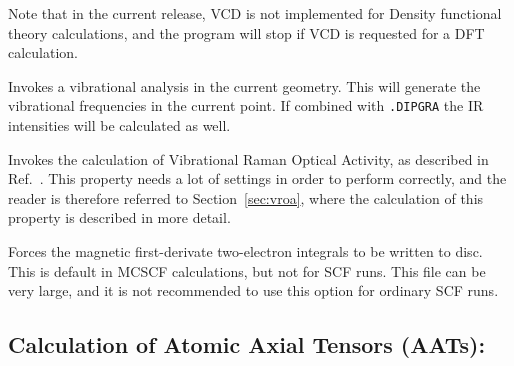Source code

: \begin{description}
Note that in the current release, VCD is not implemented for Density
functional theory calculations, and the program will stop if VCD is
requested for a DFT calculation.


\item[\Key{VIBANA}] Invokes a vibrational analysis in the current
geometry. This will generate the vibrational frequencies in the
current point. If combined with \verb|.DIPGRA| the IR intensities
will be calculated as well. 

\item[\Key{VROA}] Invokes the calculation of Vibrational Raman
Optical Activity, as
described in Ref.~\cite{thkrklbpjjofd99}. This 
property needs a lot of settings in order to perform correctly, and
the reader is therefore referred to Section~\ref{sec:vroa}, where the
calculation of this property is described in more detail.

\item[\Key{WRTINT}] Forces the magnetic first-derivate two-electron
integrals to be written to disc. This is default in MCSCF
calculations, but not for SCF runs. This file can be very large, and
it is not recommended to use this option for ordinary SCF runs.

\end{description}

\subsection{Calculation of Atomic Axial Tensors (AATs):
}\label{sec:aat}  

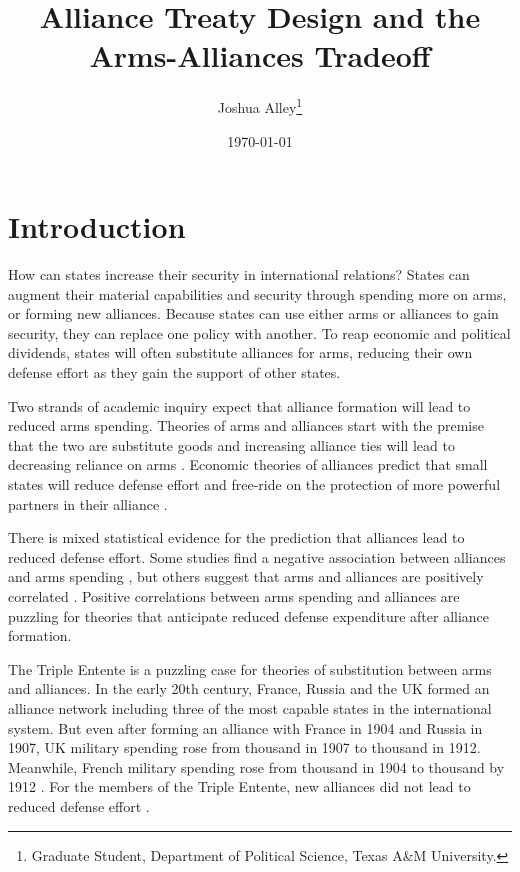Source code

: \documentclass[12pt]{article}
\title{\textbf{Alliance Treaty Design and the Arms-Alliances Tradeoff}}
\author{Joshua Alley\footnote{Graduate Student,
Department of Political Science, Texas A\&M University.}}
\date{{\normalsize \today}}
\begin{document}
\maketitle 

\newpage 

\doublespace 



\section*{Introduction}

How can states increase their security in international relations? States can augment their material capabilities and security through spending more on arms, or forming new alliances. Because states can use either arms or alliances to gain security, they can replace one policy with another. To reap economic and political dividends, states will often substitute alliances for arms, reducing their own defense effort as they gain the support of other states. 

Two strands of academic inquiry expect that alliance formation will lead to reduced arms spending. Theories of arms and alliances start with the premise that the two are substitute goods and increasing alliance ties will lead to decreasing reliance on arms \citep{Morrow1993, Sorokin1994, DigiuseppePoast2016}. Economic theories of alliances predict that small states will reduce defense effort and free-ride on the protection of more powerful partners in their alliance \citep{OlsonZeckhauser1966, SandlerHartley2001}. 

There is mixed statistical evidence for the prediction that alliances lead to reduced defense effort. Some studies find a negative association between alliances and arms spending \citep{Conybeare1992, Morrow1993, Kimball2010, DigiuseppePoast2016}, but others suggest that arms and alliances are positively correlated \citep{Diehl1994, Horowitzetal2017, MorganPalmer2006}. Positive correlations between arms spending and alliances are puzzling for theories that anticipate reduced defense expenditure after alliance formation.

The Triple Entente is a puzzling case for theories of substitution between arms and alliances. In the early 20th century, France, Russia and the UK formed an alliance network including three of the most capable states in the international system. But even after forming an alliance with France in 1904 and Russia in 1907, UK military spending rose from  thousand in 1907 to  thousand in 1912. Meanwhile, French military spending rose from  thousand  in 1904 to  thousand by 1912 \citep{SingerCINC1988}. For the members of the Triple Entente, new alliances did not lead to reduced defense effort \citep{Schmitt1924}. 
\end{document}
□ □ □
◆ **ASSIGNED TASK**
Copy all lines from the material above that hold the word "runs".

◆ **TASK OUTPUT**
calculations, but not for SCF runs. This file can be very large, and
it is not recommended to use this option for ordinary SCF runs.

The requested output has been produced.